### ASSIGNED TASK
Across the records that follow, how many lines contain the string "page"? Answer with the number only.

++++ DATASET RECORDS ++++

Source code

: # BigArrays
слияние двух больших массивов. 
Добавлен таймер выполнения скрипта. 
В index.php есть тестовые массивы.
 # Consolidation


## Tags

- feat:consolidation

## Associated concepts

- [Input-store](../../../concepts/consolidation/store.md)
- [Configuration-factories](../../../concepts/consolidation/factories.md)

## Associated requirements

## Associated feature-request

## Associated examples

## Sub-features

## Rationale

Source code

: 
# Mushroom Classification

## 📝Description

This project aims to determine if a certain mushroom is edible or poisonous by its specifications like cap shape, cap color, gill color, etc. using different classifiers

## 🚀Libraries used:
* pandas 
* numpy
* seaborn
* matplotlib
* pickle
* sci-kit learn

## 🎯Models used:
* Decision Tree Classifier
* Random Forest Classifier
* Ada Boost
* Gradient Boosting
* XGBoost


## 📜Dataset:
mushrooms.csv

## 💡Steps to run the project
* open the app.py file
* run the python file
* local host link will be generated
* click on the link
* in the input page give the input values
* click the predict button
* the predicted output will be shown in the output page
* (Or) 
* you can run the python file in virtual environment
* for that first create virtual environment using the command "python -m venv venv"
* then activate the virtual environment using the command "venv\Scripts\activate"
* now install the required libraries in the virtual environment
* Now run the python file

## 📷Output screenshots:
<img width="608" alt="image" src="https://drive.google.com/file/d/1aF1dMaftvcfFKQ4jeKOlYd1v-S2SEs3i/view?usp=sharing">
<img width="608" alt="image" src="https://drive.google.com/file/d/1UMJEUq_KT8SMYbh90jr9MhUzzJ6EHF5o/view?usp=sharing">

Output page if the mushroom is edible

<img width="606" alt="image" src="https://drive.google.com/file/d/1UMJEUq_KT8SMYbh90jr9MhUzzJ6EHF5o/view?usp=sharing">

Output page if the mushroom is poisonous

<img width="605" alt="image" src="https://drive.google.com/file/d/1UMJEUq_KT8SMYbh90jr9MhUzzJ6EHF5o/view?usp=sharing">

++++

### ANSWER TO THIS PROBLEM
4